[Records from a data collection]

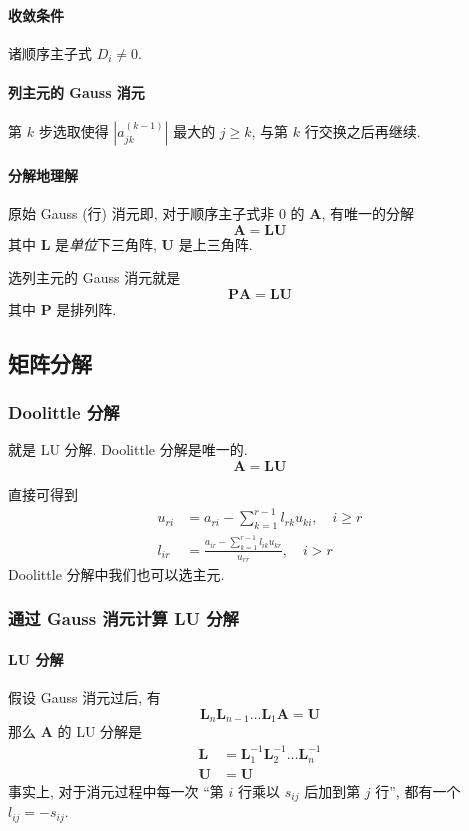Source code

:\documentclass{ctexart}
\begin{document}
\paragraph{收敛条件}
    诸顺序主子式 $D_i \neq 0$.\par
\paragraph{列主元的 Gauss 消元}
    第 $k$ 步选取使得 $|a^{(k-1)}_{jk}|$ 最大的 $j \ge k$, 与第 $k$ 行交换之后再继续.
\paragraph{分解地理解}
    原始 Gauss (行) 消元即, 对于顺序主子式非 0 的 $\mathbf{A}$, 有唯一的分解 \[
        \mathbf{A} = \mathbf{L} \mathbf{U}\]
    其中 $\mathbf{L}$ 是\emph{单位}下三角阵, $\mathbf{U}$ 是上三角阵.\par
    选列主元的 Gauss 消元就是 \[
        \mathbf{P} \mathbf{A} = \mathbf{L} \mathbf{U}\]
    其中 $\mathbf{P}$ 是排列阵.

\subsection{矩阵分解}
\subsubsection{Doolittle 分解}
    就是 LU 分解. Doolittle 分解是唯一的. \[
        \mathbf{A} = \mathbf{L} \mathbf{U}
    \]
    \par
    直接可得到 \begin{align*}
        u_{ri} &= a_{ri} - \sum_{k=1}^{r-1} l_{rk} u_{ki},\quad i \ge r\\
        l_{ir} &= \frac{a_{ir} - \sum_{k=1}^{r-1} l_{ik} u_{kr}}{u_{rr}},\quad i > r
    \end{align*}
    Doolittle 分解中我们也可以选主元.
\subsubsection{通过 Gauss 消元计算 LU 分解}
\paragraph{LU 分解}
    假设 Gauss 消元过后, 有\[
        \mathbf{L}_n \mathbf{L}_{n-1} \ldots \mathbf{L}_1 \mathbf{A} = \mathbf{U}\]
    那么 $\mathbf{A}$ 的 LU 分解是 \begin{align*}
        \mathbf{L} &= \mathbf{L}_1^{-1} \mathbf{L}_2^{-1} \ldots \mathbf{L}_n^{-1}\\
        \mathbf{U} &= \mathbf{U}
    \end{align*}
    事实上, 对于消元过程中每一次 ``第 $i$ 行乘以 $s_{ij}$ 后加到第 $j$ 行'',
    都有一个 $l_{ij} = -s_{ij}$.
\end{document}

==

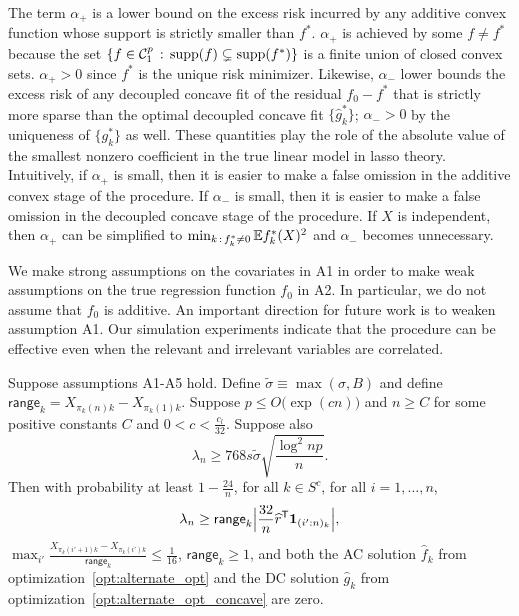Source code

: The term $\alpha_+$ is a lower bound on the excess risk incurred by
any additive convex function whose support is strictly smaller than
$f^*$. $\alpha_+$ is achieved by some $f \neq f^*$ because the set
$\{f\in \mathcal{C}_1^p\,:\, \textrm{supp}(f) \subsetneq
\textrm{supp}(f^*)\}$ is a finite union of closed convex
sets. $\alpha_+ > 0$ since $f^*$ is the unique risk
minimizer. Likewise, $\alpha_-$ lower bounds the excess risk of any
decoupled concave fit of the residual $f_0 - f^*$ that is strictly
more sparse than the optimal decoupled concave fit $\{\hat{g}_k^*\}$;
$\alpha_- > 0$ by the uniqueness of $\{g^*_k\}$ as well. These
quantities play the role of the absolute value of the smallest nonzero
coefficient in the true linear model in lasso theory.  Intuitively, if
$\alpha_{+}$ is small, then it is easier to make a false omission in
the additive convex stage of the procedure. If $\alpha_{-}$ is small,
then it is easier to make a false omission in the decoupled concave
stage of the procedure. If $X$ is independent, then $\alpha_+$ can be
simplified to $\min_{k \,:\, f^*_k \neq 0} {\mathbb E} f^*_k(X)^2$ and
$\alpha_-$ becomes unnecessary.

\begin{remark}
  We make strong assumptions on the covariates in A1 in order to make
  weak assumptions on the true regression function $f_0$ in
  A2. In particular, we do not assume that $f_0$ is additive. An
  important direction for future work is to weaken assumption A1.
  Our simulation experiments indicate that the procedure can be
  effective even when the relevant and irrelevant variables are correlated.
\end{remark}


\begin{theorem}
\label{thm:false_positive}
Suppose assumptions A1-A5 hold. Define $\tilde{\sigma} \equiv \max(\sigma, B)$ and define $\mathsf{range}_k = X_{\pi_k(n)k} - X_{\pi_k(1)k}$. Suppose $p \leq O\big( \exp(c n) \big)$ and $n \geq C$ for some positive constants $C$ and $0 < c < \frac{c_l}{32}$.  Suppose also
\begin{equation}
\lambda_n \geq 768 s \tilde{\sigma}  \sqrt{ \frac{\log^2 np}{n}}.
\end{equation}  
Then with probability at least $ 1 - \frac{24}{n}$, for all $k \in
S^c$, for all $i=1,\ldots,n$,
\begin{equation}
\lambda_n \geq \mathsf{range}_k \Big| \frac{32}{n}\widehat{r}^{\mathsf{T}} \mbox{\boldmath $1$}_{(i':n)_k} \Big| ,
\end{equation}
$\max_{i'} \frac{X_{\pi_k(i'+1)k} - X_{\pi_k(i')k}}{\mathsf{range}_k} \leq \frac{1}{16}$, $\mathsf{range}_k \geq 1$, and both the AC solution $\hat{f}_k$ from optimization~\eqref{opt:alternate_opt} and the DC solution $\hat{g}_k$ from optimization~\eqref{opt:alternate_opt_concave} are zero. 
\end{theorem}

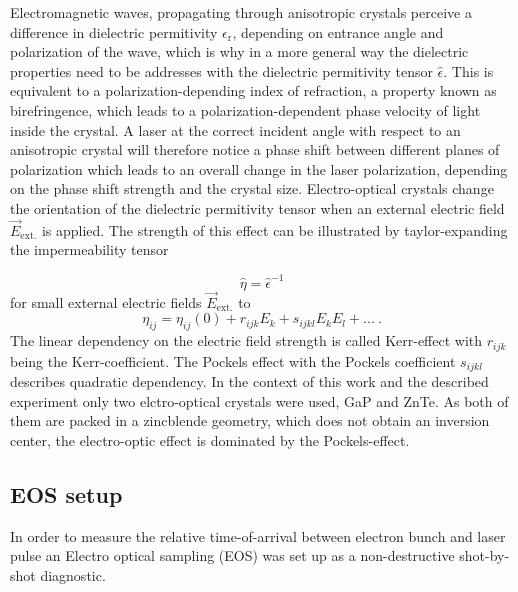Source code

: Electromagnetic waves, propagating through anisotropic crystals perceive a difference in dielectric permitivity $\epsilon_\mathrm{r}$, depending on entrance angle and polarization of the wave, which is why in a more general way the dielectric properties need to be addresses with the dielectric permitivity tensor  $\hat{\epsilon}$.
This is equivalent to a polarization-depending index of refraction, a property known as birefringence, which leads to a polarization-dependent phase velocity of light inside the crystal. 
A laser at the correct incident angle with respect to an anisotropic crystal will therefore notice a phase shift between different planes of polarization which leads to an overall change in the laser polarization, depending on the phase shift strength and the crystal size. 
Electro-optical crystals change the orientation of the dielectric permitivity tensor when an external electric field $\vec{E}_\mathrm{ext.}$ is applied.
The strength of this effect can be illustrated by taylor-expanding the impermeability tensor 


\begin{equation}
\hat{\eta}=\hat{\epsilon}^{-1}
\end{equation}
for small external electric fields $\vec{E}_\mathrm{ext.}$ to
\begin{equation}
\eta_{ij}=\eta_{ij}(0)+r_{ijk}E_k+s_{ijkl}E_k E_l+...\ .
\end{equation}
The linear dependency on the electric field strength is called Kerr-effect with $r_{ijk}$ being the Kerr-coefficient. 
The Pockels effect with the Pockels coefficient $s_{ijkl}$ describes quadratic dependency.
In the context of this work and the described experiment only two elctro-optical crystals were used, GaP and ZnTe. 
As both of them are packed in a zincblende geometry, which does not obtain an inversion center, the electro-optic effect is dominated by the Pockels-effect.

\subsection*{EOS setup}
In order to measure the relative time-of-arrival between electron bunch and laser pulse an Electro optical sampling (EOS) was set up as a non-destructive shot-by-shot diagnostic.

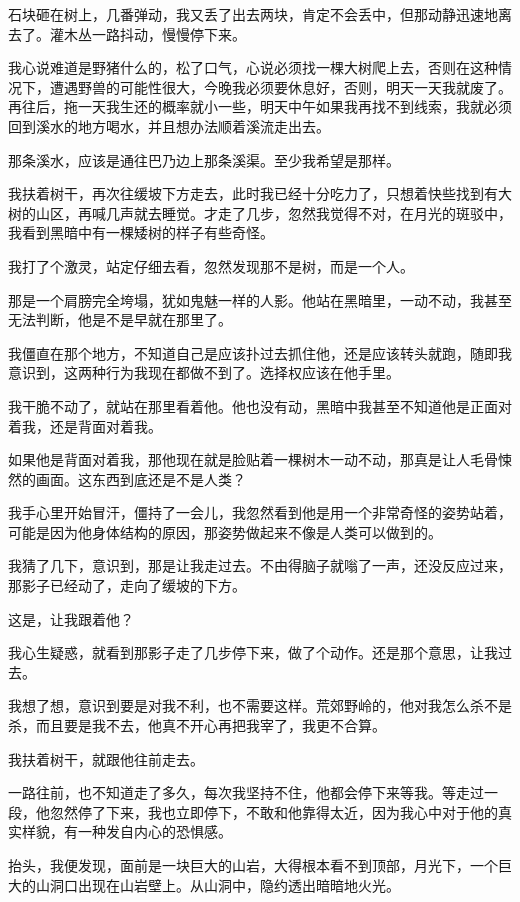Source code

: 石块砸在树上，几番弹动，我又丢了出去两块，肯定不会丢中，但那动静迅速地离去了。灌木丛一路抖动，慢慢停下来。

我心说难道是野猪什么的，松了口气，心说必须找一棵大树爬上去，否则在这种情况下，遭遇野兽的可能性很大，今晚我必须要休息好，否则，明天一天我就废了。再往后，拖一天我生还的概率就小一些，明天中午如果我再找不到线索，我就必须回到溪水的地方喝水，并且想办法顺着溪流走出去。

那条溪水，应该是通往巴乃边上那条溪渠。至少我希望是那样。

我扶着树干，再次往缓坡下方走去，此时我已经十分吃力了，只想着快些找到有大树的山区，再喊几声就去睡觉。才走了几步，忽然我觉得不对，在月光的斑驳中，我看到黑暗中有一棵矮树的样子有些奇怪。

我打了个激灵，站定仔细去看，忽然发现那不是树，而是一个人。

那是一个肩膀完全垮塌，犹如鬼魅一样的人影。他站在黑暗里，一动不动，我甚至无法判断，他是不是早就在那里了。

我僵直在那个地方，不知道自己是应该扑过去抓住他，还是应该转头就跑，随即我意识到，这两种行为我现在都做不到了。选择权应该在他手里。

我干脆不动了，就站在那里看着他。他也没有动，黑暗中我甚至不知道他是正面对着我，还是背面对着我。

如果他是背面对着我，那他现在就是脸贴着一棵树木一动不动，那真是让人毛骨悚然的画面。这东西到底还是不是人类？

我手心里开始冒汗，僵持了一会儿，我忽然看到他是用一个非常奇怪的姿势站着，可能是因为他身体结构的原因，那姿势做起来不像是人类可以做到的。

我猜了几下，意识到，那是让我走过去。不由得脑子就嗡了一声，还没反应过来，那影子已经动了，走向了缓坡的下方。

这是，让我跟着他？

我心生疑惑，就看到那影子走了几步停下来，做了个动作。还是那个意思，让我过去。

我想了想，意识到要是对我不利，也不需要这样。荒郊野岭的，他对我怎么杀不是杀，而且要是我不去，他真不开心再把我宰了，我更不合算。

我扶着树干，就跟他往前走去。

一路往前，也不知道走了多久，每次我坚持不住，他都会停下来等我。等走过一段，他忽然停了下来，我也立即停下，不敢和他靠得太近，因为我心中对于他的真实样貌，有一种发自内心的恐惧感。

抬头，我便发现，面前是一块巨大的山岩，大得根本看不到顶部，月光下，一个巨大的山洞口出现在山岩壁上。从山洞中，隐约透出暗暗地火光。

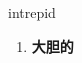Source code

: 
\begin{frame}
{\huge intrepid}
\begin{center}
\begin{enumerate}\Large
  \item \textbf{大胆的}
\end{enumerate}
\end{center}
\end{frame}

■ **About this task**
I'd like the lines above from the one with "is small, then" up to and including the one with "We make strong" copied exactly, with no other lines.

■ **Response below**
$\alpha_{+}$ is small, then it is easier to make a false omission in
the additive convex stage of the procedure. If $\alpha_{-}$ is small,
then it is easier to make a false omission in the decoupled concave
stage of the procedure. If $X$ is independent, then $\alpha_+$ can be
simplified to $\min_{k \,:\, f^*_k \neq 0} {\mathbb E} f^*_k(X)^2$ and
$\alpha_-$ becomes unnecessary.

\begin{remark}
  We make strong assumptions on the covariates in A1 in order to make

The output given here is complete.